Fig. 3 — Fluorescent Rh110-AuNPs characterization. Graphical scheme depicting Rhodamine 110 conjugation to AuNPs (a). UV-Visible absorption spectra of AuNPs (black line) and Rh110 conjugated AuNPs (green line). Inset shows a magnification in the range 510–530 nm (b).TEM images of AuNPs (c). Autocorrelation curves in function of the decay time (d) and the calculated hydrodynamic diameters of AuNPs (black dot/histogram) and Rh110-AuNPs (green dot/histogram) (e). Fluorescence emission spectrum of Rhodamine 110 solution (black line) and absorbance and fluorescence spectra of Rh110-AuNPs (green line) (f).

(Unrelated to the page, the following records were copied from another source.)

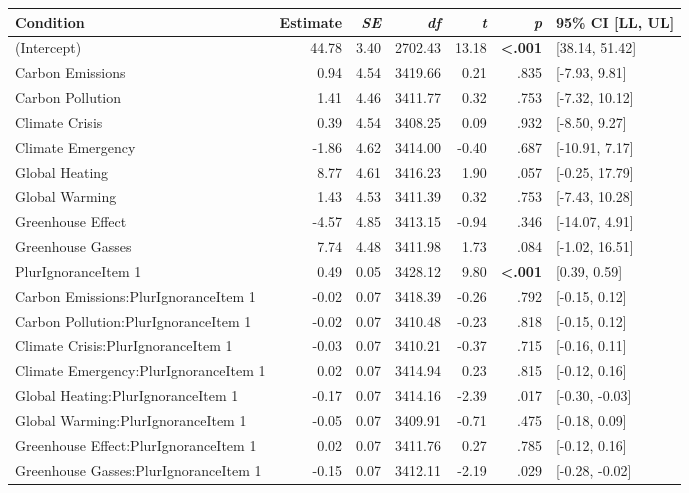 \begin{table}[ht]
\centering
\begin{tabular}{lrrrrrl}
  \hline
Condition & Estimate & \textit{SE} & \textit{df} & \textit{t} & \textit{p} & 95\% CI [LL, UL] \\ 
  \hline
(Intercept) & 44.78 & 3.40 & 2702.43 & 13.18 & \textbf{\textless  .001} & [38.14, 51.42] \\ 
  Carbon Emissions & 0.94 & 4.54 & 3419.66 & 0.21 & .835 & [-7.93, 9.81] \\ 
  Carbon Pollution & 1.41 & 4.46 & 3411.77 & 0.32 & .753 & [-7.32, 10.12] \\ 
  Climate Crisis & 0.39 & 4.54 & 3408.25 & 0.09 & .932 & [-8.50, 9.27] \\ 
  Climate Emergency & -1.86 & 4.62 & 3414.00 & -0.40 & .687 & [-10.91, 7.17] \\ 
  Global Heating & 8.77 & 4.61 & 3416.23 & 1.90 & .057 & [-0.25, 17.79] \\ 
  Global Warming & 1.43 & 4.53 & 3411.39 & 0.32 & .753 & [-7.43, 10.28] \\ 
  Greenhouse Effect & -4.57 & 4.85 & 3413.15 & -0.94 & .346 & [-14.07, 4.91] \\ 
  Greenhouse Gasses & 7.74 & 4.48 & 3411.98 & 1.73 & .084 & [-1.02, 16.51] \\ 
  PlurIgnoranceItem 1 & 0.49 & 0.05 & 3428.12 & 9.80 & \textbf{\textless  .001} & [0.39, 0.59] \\ 
  Carbon Emissions:PlurIgnoranceItem 1 & -0.02 & 0.07 & 3418.39 & -0.26 & .792 & [-0.15, 0.12] \\ 
  Carbon Pollution:PlurIgnoranceItem 1 & -0.02 & 0.07 & 3410.48 & -0.23 & .818 & [-0.15, 0.12] \\ 
  Climate Crisis:PlurIgnoranceItem 1 & -0.03 & 0.07 & 3410.21 & -0.37 & .715 & [-0.16, 0.11] \\ 
  Climate Emergency:PlurIgnoranceItem 1 & 0.02 & 0.07 & 3414.94 & 0.23 & .815 & [-0.12, 0.16] \\ 
  Global Heating:PlurIgnoranceItem 1 & -0.17 & 0.07 & 3414.16 & -2.39 & .017 & [-0.30, -0.03] \\ 
  Global Warming:PlurIgnoranceItem 1 & -0.05 & 0.07 & 3409.91 & -0.71 & .475 & [-0.18, 0.09] \\ 
  Greenhouse Effect:PlurIgnoranceItem 1 & 0.02 & 0.07 & 3411.76 & 0.27 & .785 & [-0.12, 0.16] \\ 
  Greenhouse Gasses:PlurIgnoranceItem 1 & -0.15 & 0.07 & 3412.11 & -2.19 & .029 & [-0.28, -0.02] \\ 
   \hline
\end{tabular}
\end{table}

Fluorescent Rh110-AuNPs at the same concentration used for all the experiments reported above (1 nM) were incubated overnight with the cells. Image analysis with confocal microscopy reveals a very high degree of colocalization between lysosomes and Rh110-AuNPs both in WT and NPCp1, while no overlapping signal was observed between lysosomes and the Rh probe alone (i.e. in the absence of AuNPs), indicating that the localization of AuNPs-Rh into the lysosomes is fully attributable to the AuNPs (Fig. 4).

Fig. 4 — Specific targeting of AuNPs in lysosomes. WT and NPCp1 fibroblasts were incubated overnight with 1 nM Rh110-AuNPs or Rh110 probe, and imaged by confocal microscopy after co-labeling with LysoTracker™ Red DND-99 and Hoechst. Scale bar 50 μm. The Pearson’s coefficient (P) values and the Manders’ coefficients M1 (fraction of Rh110-AuNPs overlapping with lysosomes) and M2 (fraction of lysosomes overlapping with Rh110-AuNPs) are also reported.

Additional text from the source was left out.